**Task instructions**: The following entries should be restated word for word, pictures excluded.

• • • • • • •

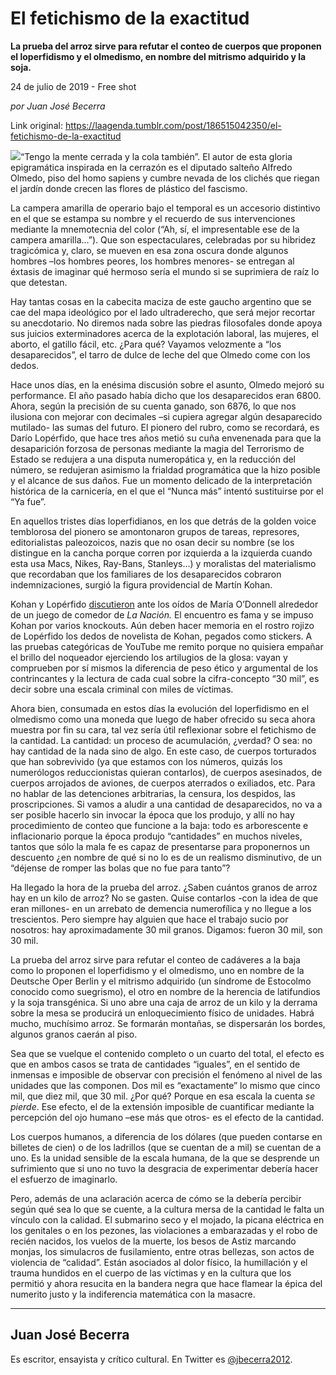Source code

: # El fetichismo de la exactitud

**La prueba del arroz sirve para refutar el conteo de cuerpos que proponen el loperfidismo y el olmedismo, en nombre del mitrismo adquirido y la soja.**

24 de julio de 2019 - Free shot

_por Juan José Becerra_

Link original: https://laagenda.tumblr.com/post/186515042350/el-fetichismo-de-la-exactitud

![](https://64.media.tumblr.com/86006b92a430edc11378d89c1bc6066d/eb74b6d180a816d0-ac/s500x750/db7417364fc47c1a1089a78fae4fef2150e8c80e.jpg)“Tengo la mente cerrada y la cola también”. El autor de esta gloria epigramática inspirada en la cerrazón es el diputado salteño Alfredo Olmedo, piso del homo sapiens y cumbre nevada de los clichés que riegan el jardín donde crecen las flores de plástico del fascismo. 

La campera amarilla de operario bajo el temporal es un accesorio distintivo en el que se estampa su nombre y el recuerdo de sus intervenciones mediante la mnemotecnia del color (“Ah, sí, el impresentable ese de la campera amarilla…”). Que son espectaculares, celebradas por su hibridez tragicómica y, claro, se mueven en esa zona oscura donde algunos hombres –los hombres peores, los hombres menores- se entregan al éxtasis de imaginar qué hermoso sería el mundo si se suprimiera de raíz lo que detestan.

Hay tantas cosas en la cabecita maciza de este gaucho argentino que se cae del mapa ideológico por el lado ultraderecho, que será mejor recortar su anecdotario. No diremos nada sobre las piedras filosofales donde apoya sus juicios exterminadores acerca de la explotación laboral, las mujeres, el aborto, el gatillo fácil, etc. ¿Para qué? Vayamos velozmente a “los desaparecidos”, el tarro de dulce de leche del que Olmedo come con los dedos.

Hace unos días, en la enésima discusión sobre el asunto, Olmedo mejoró su performance. El año pasado había dicho que los desaparecidos eran 6800. Ahora, según la precisión de su cuenta ganado, son 6876, lo que nos ilusiona con mejorar con decimales –si cupiera agregar algún desaparecido mutilado- las sumas del futuro. El pionero del rubro, como se recordará, es Darío Lopérfido, que hace tres años metió su cuña envenenada para que la desaparición forzosa de personas mediante la magia del Terrorismo de Estado se redujera a una disputa numeropática y, en la reducción del número, se redujeran asimismo la frialdad programática que la hizo posible y el alcance de sus daños. Fue un momento delicado de la  interpretación histórica de la carnicería, en el que el “Nunca más” intentó sustituirse por el “Ya fue”.

En aquellos tristes días loperfidianos, en los que detrás de la golden voice temblorosa del pionero se amontonaron grupos de tareas, represores, editorialistas paleozoicos, nazis que no osan decir su nombre (se los distingue en la cancha porque corren por izquierda a la izquierda cuando esta usa Macs, Nikes, Ray-Bans, Stanleys…) y moralistas del materialismo que recordaban que los familiares de los desaparecidos cobraron indemnizaciones, surgió la figura providencial de Martín Kohan. 

Kohan y Lopérfido  [discutieron](https://www.youtube.com/watch?v=NQR7KcgC6iA) ante los oídos de María O’Donnell alrededor de un juego de comedor de *La Nación.* El encuentro es fama y se impuso Kohan por varios knockouts. Aún deben hacer memoria en el rostro rojizo de Lopérfido los dedos de novelista de Kohan, pegados como stickers. A las pruebas categóricas de YouTube me remito porque no quisiera empañar el brillo del noqueador ejerciendo los artilugios de la glosa: vayan y comprueben por sí mismos la diferencia de peso ético y argumental de los contrincantes y la lectura de cada cual sobre la cifra-concepto “30 mil”, es decir sobre una escala criminal con miles de víctimas.

Ahora bien, consumada en estos días la evolución del loperfidismo en el olmedismo como una moneda que luego de haber ofrecido su seca ahora muestra por fin su cara, tal vez sería útil reflexionar sobre el fetichismo de la cantidad. La cantidad: un proceso de acumulación, ¿verdad? O sea: no hay cantidad de la nada sino de algo. En este caso, de cuerpos torturados que han sobrevivido (ya que estamos con los números, quizás los numerólogos reduccionistas quieran contarlos), de cuerpos asesinados, de cuerpos arrojados de aviones, de cuerpos aterrados o exiliados, etc. Para no hablar de las detenciones arbitrarias, la censura, los despidos, las proscripciones. Si vamos a aludir a una cantidad de desaparecidos, no va a ser posible hacerlo sin invocar la época que los produjo, y allí no hay procedimiento de conteo que funcione a la baja: todo es arborescente e inflacionario porque la época produjo “cantidades” en muchos niveles, tantos que sólo la mala fe es capaz de presentarse para proponernos un descuento ¿en nombre de qué si no lo es de un realismo disminutivo, de un “déjense de romper las bolas que no fue para tanto”?     

Ha llegado la hora de la prueba del arroz. ¿Saben cuántos granos de arroz hay en un kilo de arroz? No se gasten. Quise contarlos -con la idea de que eran millones- en un arrebato de demencia numerofílica y no llegue a los trescientos. Pero siempre hay alguien que hace el trabajo sucio por nosotros: hay aproximadamente 30 mil granos. Digamos: fueron 30 mil, son 30 mil. 

La prueba del arroz sirve para refutar el conteo de cadáveres a la baja como lo proponen el loperfidismo y el olmedismo, uno en nombre de la Deutsche Oper Berlin y el mitrismo adquirido (un síndrome de Estocolmo conocido como suegrismo), el otro en nombre de la herencia de latifundios y la soja transgénica. Si uno abre una caja de arroz de un kilo y la derrama sobre la mesa se producirá un enloquecimiento físico de unidades. Habrá mucho, muchísimo arroz. Se formarán montañas, se dispersarán los bordes, algunos granos caerán al piso. 

Sea que se vuelque el contenido completo o un cuarto del total, el efecto es que en ambos casos se trata de cantidades “iguales”, en el sentido de inmensas e imposible de observar con precisión el fenómeno al nivel de las unidades que las componen. Dos mil es “exactamente” lo mismo que cinco mil, que diez mil, que 30 mil. ¿Por qué? Porque en esa escala la cuenta *se pierde*. Ese efecto, el de la extensión imposible de cuantificar mediante la percepción del ojo humano –ese más que otros- es el efecto de la cantidad. 

Los cuerpos humanos, a diferencia de los dólares (que pueden contarse en billetes de cien) o de los ladrillos (que se cuentan de a mil) se cuentan de a uno. Es la unidad sensible de la escala humana, de la que se desprende un sufrimiento que si uno no tuvo la desgracia de experimentar debería hacer el esfuerzo de imaginarlo.   

Pero, además de una aclaración acerca de cómo se la debería percibir según qué sea lo que se cuente, a la cultura mersa de la cantidad le falta un vínculo con la calidad. El submarino seco y el mojado, la picana eléctrica en los genitales o en los pezones, las violaciones a embarazadas y el robo de recién nacidos, los vuelos de la muerte, los besos de Astiz marcando monjas, los simulacros de fusilamiento, entre otras bellezas, son actos de violencia de “calidad”. Están asociados al dolor físico, la humillación y el trauma hundidos en el cuerpo de las víctimas y en la cultura que los permitió y ahora resucita en la bandera negra que hace flamear la épica del numerito justo y la indiferencia matemática con la masacre.



---

 Juan José Becerra
------------------

 Es escritor, ensayista y crítico cultural. En Twitter es [@jbecerra2012](https://twitter.com/jbecerra2012).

• • • • • • •

**Response to the exercise**:
Source code

: # El fetichismo de la exactitud

**La prueba del arroz sirve para refutar el conteo de cuerpos que proponen el loperfidismo y el olmedismo, en nombre del mitrismo adquirido y la soja.**

24 de julio de 2019 - Free shot

_por Juan José Becerra_

Link original: https://laagenda.tumblr.com/post/186515042350/el-fetichismo-de-la-exactitud

![](https://64.media.tumblr.com/86006b92a430edc11378d89c1bc6066d/eb74b6d180a816d0-ac/s500x750/db7417364fc47c1a1089a78fae4fef2150e8c80e.jpg)“Tengo la mente cerrada y la cola también”. El autor de esta gloria epigramática inspirada en la cerrazón es el diputado salteño Alfredo Olmedo, piso del homo sapiens y cumbre nevada de los clichés que riegan el jardín donde crecen las flores de plástico del fascismo. 

La campera amarilla de operario bajo el temporal es un accesorio distintivo en el que se estampa su nombre y el recuerdo de sus intervenciones mediante la mnemotecnia del color (“Ah, sí, el impresentable ese de la campera amarilla…”). Que son espectaculares, celebradas por su hibridez tragicómica y, claro, se mueven en esa zona oscura donde algunos hombres –los hombres peores, los hombres menores- se entregan al éxtasis de imaginar qué hermoso sería el mundo si se suprimiera de raíz lo que detestan.

Hay tantas cosas en la cabecita maciza de este gaucho argentino que se cae del mapa ideológico por el lado ultraderecho, que será mejor recortar su anecdotario. No diremos nada sobre las piedras filosofales donde apoya sus juicios exterminadores acerca de la explotación laboral, las mujeres, el aborto, el gatillo fácil, etc. ¿Para qué? Vayamos velozmente a “los desaparecidos”, el tarro de dulce de leche del que Olmedo come con los dedos.

Hace unos días, en la enésima discusión sobre el asunto, Olmedo mejoró su performance. El año pasado había dicho que los desaparecidos eran 6800. Ahora, según la precisión de su cuenta ganado, son 6876, lo que nos ilusiona con mejorar con decimales –si cupiera agregar algún desaparecido mutilado- las sumas del futuro. El pionero del rubro, como se recordará, es Darío Lopérfido, que hace tres años metió su cuña envenenada para que la desaparición forzosa de personas mediante la magia del Terrorismo de Estado se redujera a una disputa numeropática y, en la reducción del número, se redujeran asimismo la frialdad programática que la hizo posible y el alcance de sus daños. Fue un momento delicado de la  interpretación histórica de la carnicería, en el que el “Nunca más” intentó sustituirse por el “Ya fue”.

En aquellos tristes días loperfidianos, en los que detrás de la golden voice temblorosa del pionero se amontonaron grupos de tareas, represores, editorialistas paleozoicos, nazis que no osan decir su nombre (se los distingue en la cancha porque corren por izquierda a la izquierda cuando esta usa Macs, Nikes, Ray-Bans, Stanleys…) y moralistas del materialismo que recordaban que los familiares de los desaparecidos cobraron indemnizaciones, surgió la figura providencial de Martín Kohan. 

Kohan y Lopérfido  [discutieron](https://www.youtube.com/watch?v=NQR7KcgC6iA) ante los oídos de María O’Donnell alrededor de un juego de comedor de *La Nación.* El encuentro es fama y se impuso Kohan por varios knockouts. Aún deben hacer memoria en el rostro rojizo de Lopérfido los dedos de novelista de Kohan, pegados como stickers. A las pruebas categóricas de YouTube me remito porque no quisiera empañar el brillo del noqueador ejerciendo los artilugios de la glosa: vayan y comprueben por sí mismos la diferencia de peso ético y argumental de los contrincantes y la lectura de cada cual sobre la cifra-concepto “30 mil”, es decir sobre una escala criminal con miles de víctimas.

Ahora bien, consumada en estos días la evolución del loperfidismo en el olmedismo como una moneda que luego de haber ofrecido su seca ahora muestra por fin su cara, tal vez sería útil reflexionar sobre el fetichismo de la cantidad. La cantidad: un proceso de acumulación, ¿verdad? O sea: no hay cantidad de la nada sino de algo. En este caso, de cuerpos torturados que han sobrevivido (ya que estamos con los números, quizás los numerólogos reduccionistas quieran contarlos), de cuerpos asesinados, de cuerpos arrojados de aviones, de cuerpos aterrados o exiliados, etc. Para no hablar de las detenciones arbitrarias, la censura, los despidos, las proscripciones. Si vamos a aludir a una cantidad de desaparecidos, no va a ser posible hacerlo sin invocar la época que los produjo, y allí no hay procedimiento de conteo que funcione a la baja: todo es arborescente e inflacionario porque la época produjo “cantidades” en muchos niveles, tantos que sólo la mala fe es capaz de presentarse para proponernos un descuento ¿en nombre de qué si no lo es de un realismo disminutivo, de un “déjense de romper las bolas que no fue para tanto”?     

Ha llegado la hora de la prueba del arroz. ¿Saben cuántos granos de arroz hay en un kilo de arroz? No se gasten. Quise contarlos -con la idea de que eran millones- en un arrebato de demencia numerofílica y no llegue a los trescientos. Pero siempre hay alguien que hace el trabajo sucio por nosotros: hay aproximadamente 30 mil granos. Digamos: fueron 30 mil, son 30 mil. 

La prueba del arroz sirve para refutar el conteo de cadáveres a la baja como lo proponen el loperfidismo y el olmedismo, uno en nombre de la Deutsche Oper Berlin y el mitrismo adquirido (un síndrome de Estocolmo conocido como suegrismo), el otro en nombre de la herencia de latifundios y la soja transgénica. Si uno abre una caja de arroz de un kilo y la derrama sobre la mesa se producirá un enloquecimiento físico de unidades. Habrá mucho, muchísimo arroz. Se formarán montañas, se dispersarán los bordes, algunos granos caerán al piso. 

Sea que se vuelque el contenido completo o un cuarto del total, el efecto es que en ambos casos se trata de cantidades “iguales”, en el sentido de inmensas e imposible de observar con precisión el fenómeno al nivel de las unidades que las componen. Dos mil es “exactamente” lo mismo que cinco mil, que diez mil, que 30 mil. ¿Por qué? Porque en esa escala la cuenta *se pierde*. Ese efecto, el de la extensión imposible de cuantificar mediante la percepción del ojo humano –ese más que otros- es el efecto de la cantidad. 

Los cuerpos humanos, a diferencia de los dólares (que pueden contarse en billetes de cien) o de los ladrillos (que se cuentan de a mil) se cuentan de a uno. Es la unidad sensible de la escala humana, de la que se desprende un sufrimiento que si uno no tuvo la desgracia de experimentar debería hacer el esfuerzo de imaginarlo.   

Pero, además de una aclaración acerca de cómo se la debería percibir según qué sea lo que se cuente, a la cultura mersa de la cantidad le falta un vínculo con la calidad. El submarino seco y el mojado, la picana eléctrica en los genitales o en los pezones, las violaciones a embarazadas y el robo de recién nacidos, los vuelos de la muerte, los besos de Astiz marcando monjas, los simulacros de fusilamiento, entre otras bellezas, son actos de violencia de “calidad”. Están asociados al dolor físico, la humillación y el trauma hundidos en el cuerpo de las víctimas y en la cultura que los permitió y ahora resucita en la bandera negra que hace flamear la épica del numerito justo y la indiferencia matemática con la masacre.



---

 Juan José Becerra
------------------

 Es escritor, ensayista y crítico cultural. En Twitter es [@jbecerra2012](https://twitter.com/jbecerra2012).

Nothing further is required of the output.